Columna de opinión escrita por Feline Freier, directora de la Cátedra IDRC de Investigación en Migraciones y Desplazamientos Forzados de la Universidad del Pacífico, para El Comercio (Perú)
La movilidad humana en América Latina parece encapsulada en varias crisis humanitarias. Son crisis humanitarias que obligan a personas a abandonar sus hogares, y son crisis humanitarias que se generan por la falta de cooperación entre países receptores. Veamos dos ejemplos:
En el sur, en la “tierra de nadie” entre el Perú y Chile, cientos de personas refugiadas y migrantes, incluyendo mujeres embarazadas, niños y adultos mayores, se encuentran varadas a la intemperie con poco acceso a alimentos, agua y asistencia sanitaria y, además, están en medio de las condiciones climáticas extremas propias de dicha zona fronteriza. Las autoridades peruanas no les permiten ingresar debido a que muchos no cuentan con los documentos requeridos y las autoridades chilenas tampoco las reciben de vuelta. La mayoría de estas personas son venezolanos que buscan regresar a su país, pero también hay colombianos, haitianos y hasta peruanos que no logran volver a casa.

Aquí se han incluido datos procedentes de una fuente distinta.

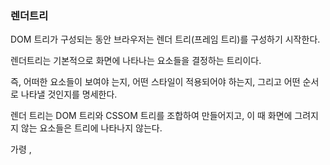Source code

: ### 렌더트리

DOM 트리가 구성되는 동안 브라우저는 렌더 트리(프레임 트리)를 구성하기 시작한다.

렌더트리는 기본적으로 화면에 나타나는 요소들을 결정하는 트리이다.
 
즉, 어떠한 요소들이 보여야 는지, 어떤 스타일이 적용되어야 하는지, 그리고 어떤 순서로 나타낼 것인지를 명세한다.

렌더 트리는 DOM 트리와 CSSOM 트리를 조합하여 만들어지고, 이 때 화면에 그려지지 않는 요소들은 트리에 나타나지 않는다. 

가령 <head>, <script> 같은 태그나 display: none 스타일이 적용된 엘리먼트가 있다. 이러한 태그는 시각적으로 나타낼 것이 없기 때문에 렌더 트리에 그려지지 않는다. 즉 렌더 트리는 DOM 트리와 정확하게 1:1로 매칭이 되지는 않는다.
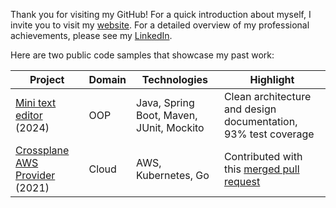 Thank you for visiting my GitHub! For a quick introduction about myself, I invite you to visit my <a href="https://www.bjpw.me/" target="_blank">website</a>. For a detailed overview of my professional achievements, please see my <a href="https://www.linkedin.com/in/wolffbe/" target="_blank">LinkedIn</a>.

Here are two public code samples that showcase my past work:

| Project | Domain   | Technologies | Highlight |
|---------|----------|--------------|-----------|
| <a href="https://github.com/wolffbe/minitexteditor" target="_blank">Mini text editor</a> (2024) | OOP      | Java, Spring Boot, Maven, JUnit, Mockito | Clean architecture and design documentation, 93% test coverage |
| <a href="https://github.com/crossplane-contrib/provider-aws" target="_blank">Crossplane AWS Provider</a> (2021) | Cloud    | AWS, Kubernetes, Go | Contributed with this <a href="https://github.com/crossplane-contrib/provider-aws/pull/469" target="_blank">merged pull request</a> |
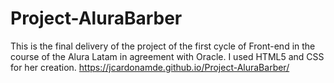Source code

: # Project-AluraBarber
This is the final delivery of the project of the first cycle of Front-end in the course of the Alura Latam in agreement with Oracle. I used HTML5 and CSS for her creation. https://jcardonamde.github.io/Project-AluraBarber/
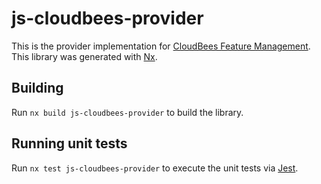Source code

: # js-cloudbees-provider

This is the provider implementation for [CloudBees Feature Management](https://app.rollout.io).
This library was generated with [Nx](https://nx.dev).

## Building

Run `nx build js-cloudbees-provider` to build the library.

## Running unit tests

Run `nx test js-cloudbees-provider` to execute the unit tests via [Jest](https://jestjs.io).

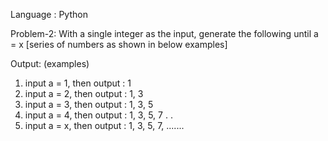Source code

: Language : Python

Problem-2: With a single integer as the input, generate the following until a = x [series of numbers as shown in below examples]

Output: (examples)
1) input a = 1, then output : 1
2) input a = 2, then output : 1, 3
3) input a = 3, then output : 1, 3, 5
4) input a = 4, then output : 1, 3, 5, 7
.
.
5) input a = x, then output : 1, 3, 5, 7, .......
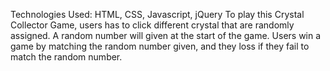 Technologies Used: HTML, CSS, Javascript, jQuery
To play this Crystal Collector Game, users has to click different crystal that are randomly assigned.
A random number will given at the start of the game.
Users win a game by matching the random  number given, and they loss if they fail to match the random number.
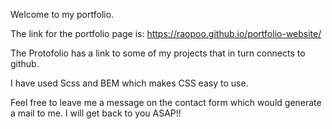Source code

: Welcome to my portfolio.

The link for the portfolio page is: https://raopoo.github.io/portfolio-website/

The Protofolio has a link to some of my projects that in turn connects to github.

I have used Scss and BEM which makes CSS easy to use.

Feel free to leave me a message on the contact form which would generate a mail to me. I will get back to you ASAP!!
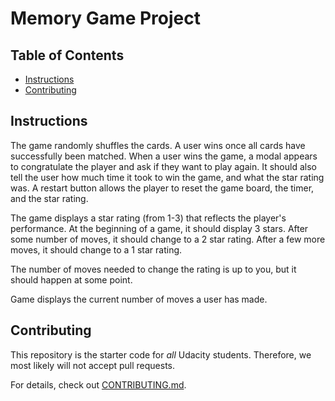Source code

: # Memory Game Project

## Table of Contents

* [Instructions](#instructions)
* [Contributing](#contributing)

## Instructions

The game randomly shuffles the cards. A user wins once all cards have successfully been matched.
When a user wins the game, a modal appears to congratulate the player and ask if they want to play again. It should also tell the user how much time it took to win the game, and what the star rating was.
A restart button allows the player to reset the game board, the timer, and the star rating.


The game displays a star rating (from 1-3) that reflects the player's performance. At the beginning of a game, it should display 3 stars. After some number of moves, it should change to a 2 star rating. After a few more moves, it should change to a 1 star rating.

The number of moves needed to change the rating is up to you, but it should happen at some point.

Game displays the current number of moves a user has made.


## Contributing

This repository is the starter code for _all_ Udacity students. Therefore, we most likely will not accept pull requests.

For details, check out [CONTRIBUTING.md](CONTRIBUTING.md).
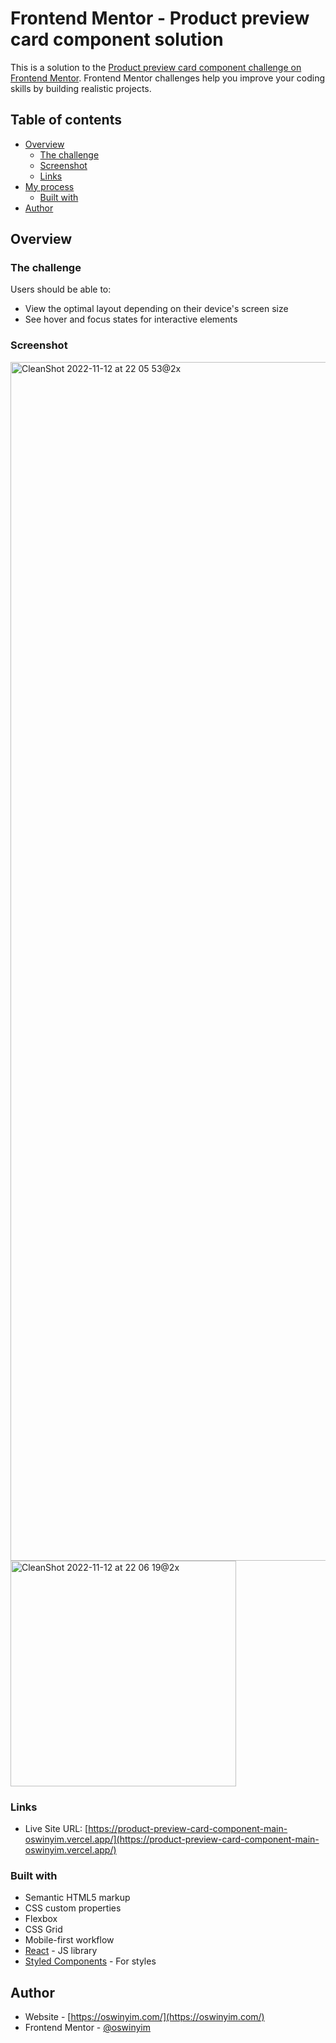 # Frontend Mentor - Product preview card component solution

This is a solution to the [Product preview card component challenge on Frontend Mentor](https://www.frontendmentor.io/challenges/product-preview-card-component-GO7UmttRfa). Frontend Mentor challenges help you improve your coding skills by building realistic projects. 

## Table of contents

- [Overview](#overview)
  - [The challenge](#the-challenge)
  - [Screenshot](#screenshot)
  - [Links](#links)
- [My process](#my-process)
  - [Built with](#built-with)
- [Author](#author)

## Overview

### The challenge

Users should be able to:

- View the optimal layout depending on their device's screen size
- See hover and focus states for interactive elements

### Screenshot
<img width="1918" alt="CleanShot 2022-11-12 at 22 05 53@2x" src="https://user-images.githubusercontent.com/67218011/201503701-ad9e9251-85ff-4dde-9767-d79339edfc3c.png">
<img width="361" alt="CleanShot 2022-11-12 at 22 06 19@2x" src="https://user-images.githubusercontent.com/67218011/201503715-22ffc1d8-7519-417e-b279-a21710afd35b.png">

### Links
- Live Site URL: [https://product-preview-card-component-main-oswinyim.vercel.app/](https://product-preview-card-component-main-oswinyim.vercel.app/)

### Built with

- Semantic HTML5 markup
- CSS custom properties
- Flexbox
- CSS Grid
- Mobile-first workflow
- [React](https://reactjs.org/) - JS library
- [Styled Components](https://styled-components.com/) - For styles

## Author

- Website - [https://oswinyim.com/](https://oswinyim.com/)
- Frontend Mentor - [@oswinyim](https://www.frontendmentor.io/profile/oswinyim)
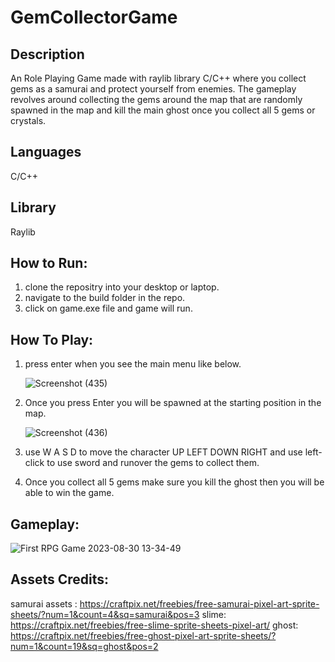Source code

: # GemCollectorGame

## Description
An Role Playing Game made with raylib library C/C++ where you collect gems as a samurai and protect yourself from enemies. The gameplay revolves around collecting the gems around the map that are randomly spawned in the map and kill the main ghost once you collect all 5 gems or crystals.

## Languages
  C/C++

## Library
  Raylib

## How to Run:

1. clone the repositry into your desktop or laptop.
2. navigate to the build folder in the repo.
3. click on game.exe file and game will run.

## How To Play:

1. press enter when you see the main menu like below.
   
   ![Screenshot (435)](https://github.com/dhananjay-Byte/GemCollectorGame/assets/82323909/b7adfe2b-eedf-4b7d-a522-b6b19ad3ea53)

2. Once you press Enter you will be spawned at the starting position in the map.

   ![Screenshot (436)](https://github.com/dhananjay-Byte/GemCollectorGame/assets/82323909/3a8d792a-346f-4f90-be3c-0b347f02d10c)

3. use W A S D to move the character UP LEFT DOWN RIGHT and use left-click to use sword and runover the gems to collect them.
   
4. Once you collect all 5 gems make sure you kill the ghost then you will be able to win the game.

## Gameplay:

![First RPG Game 2023-08-30 13-34-49](https://github.com/dhananjay-Byte/GemCollectorGame/assets/82323909/1c446ea9-e168-45df-9c3b-2cace5817e13)

## Assets Credits:

samurai assets : https://craftpix.net/freebies/free-samurai-pixel-art-sprite-sheets/?num=1&count=4&sq=samurai&pos=3
slime: https://craftpix.net/freebies/free-slime-sprite-sheets-pixel-art/
ghost: https://craftpix.net/freebies/free-ghost-pixel-art-sprite-sheets/?num=1&count=19&sq=ghost&pos=2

Ante la desesperación, se han presentado enfrentamientos, bloqueos de carreteras y agresiones contra las fuerzas policiales.
Hacia el norte, entre Colombia y Panamá, miles de migrantes de Sudamérica, el Caribe, África e incluso Asia, arriesgan sus vidas atravesando el infierno de la selva del Darién por falta de visas o recursos económicos para llegar directamente a Centroamérica: balanceándose por trochas empinadas, soportando temperaturas de más de 36 grados, enfrentando ríos embravecidos, animales salvajes y organizaciones delictivas que los extorsionan, violan y matan. El riesgo de perder la vida es tan alto que esta zona ha sido descrita por la prensa internacional como la trocha que se convierte en cementerio.